Tuesday night's two-hour sixth season debut of Fox's sixth American Idol edition delivered the show's best premiere ratings ever.  Sound familiar?  It should, as unlikely as it might seem, the sixth season premiere managed to continue Idol's nearly unprecedented ratings growth over previous seasons.  Compared to last year's January 17 fifth season premiere, Idol 6 showed improvements across the board, up 3% among Adults 18-49, 1% among Adults 18-34, 4% with Teens and 5% in total viewers. 

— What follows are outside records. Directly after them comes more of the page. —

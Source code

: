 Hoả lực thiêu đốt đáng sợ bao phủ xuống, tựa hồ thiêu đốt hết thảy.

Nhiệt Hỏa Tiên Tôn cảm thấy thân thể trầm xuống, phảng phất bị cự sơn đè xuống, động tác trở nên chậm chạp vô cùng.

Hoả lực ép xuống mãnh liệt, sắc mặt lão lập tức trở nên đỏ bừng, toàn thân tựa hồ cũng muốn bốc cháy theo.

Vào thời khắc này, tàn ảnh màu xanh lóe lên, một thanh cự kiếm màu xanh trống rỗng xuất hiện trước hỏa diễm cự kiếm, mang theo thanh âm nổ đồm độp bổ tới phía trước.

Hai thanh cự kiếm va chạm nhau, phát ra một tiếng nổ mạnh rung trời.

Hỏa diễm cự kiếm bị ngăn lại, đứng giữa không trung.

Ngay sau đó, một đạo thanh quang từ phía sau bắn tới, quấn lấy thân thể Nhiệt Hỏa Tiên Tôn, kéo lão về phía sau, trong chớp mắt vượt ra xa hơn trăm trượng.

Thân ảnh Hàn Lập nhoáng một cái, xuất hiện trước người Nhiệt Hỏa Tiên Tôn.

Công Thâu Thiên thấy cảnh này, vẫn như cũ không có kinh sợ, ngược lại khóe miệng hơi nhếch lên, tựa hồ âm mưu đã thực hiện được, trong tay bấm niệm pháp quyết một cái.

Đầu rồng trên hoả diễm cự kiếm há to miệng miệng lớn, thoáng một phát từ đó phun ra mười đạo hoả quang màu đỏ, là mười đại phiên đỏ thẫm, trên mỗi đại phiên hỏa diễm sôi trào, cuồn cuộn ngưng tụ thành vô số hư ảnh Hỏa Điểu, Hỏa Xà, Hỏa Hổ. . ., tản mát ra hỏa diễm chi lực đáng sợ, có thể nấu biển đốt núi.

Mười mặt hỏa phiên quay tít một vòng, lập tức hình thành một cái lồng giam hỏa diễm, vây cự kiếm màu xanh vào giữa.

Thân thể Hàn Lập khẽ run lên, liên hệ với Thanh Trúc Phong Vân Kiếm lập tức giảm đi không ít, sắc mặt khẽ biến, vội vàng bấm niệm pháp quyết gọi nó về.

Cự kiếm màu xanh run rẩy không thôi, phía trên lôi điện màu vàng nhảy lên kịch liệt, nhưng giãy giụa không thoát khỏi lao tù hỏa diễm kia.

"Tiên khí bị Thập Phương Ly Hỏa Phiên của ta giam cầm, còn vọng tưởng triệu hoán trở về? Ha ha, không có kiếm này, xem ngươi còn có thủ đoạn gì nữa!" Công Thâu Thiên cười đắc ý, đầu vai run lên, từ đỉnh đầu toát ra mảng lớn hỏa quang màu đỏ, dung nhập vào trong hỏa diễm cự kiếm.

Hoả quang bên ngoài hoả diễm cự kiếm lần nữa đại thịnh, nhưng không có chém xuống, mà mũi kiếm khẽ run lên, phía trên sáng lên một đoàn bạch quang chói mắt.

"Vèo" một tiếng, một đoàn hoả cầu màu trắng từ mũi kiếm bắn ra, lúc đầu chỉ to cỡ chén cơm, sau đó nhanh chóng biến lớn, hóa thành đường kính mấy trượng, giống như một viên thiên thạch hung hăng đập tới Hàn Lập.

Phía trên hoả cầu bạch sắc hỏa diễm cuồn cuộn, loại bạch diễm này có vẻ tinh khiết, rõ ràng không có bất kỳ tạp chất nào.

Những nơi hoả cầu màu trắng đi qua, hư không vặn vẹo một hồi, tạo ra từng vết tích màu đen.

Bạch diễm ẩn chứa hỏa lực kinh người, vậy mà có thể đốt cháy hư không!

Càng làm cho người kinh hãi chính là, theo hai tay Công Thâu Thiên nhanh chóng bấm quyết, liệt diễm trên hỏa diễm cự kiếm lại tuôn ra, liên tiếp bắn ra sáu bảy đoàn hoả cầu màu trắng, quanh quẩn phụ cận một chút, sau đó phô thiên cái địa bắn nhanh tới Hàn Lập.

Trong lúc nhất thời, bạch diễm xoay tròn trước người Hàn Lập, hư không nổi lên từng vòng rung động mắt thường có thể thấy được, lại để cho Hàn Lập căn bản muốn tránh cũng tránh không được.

In addition to drawing the show's best ever debut numbers among overall viewwers, Idol's premiere produced the series' highest premiere numbers ever in the Adults 18-49 demographic with a 15.7/36 rating/share, as well as in the Adults 18-34 demographic with a 14.8/38 rating/share, according to Nielsen's preliminary Fast National ratings.  Overall, the premiere ranked as the series second highest rated telecast ever among Adults 18-49, Adults 18-34 and total viewers, behind only American Idol 2's finale on May 21, 2003 (and Idol 6's debut didn't even have any appearances by Clay Aiken or Reuben Studdard!).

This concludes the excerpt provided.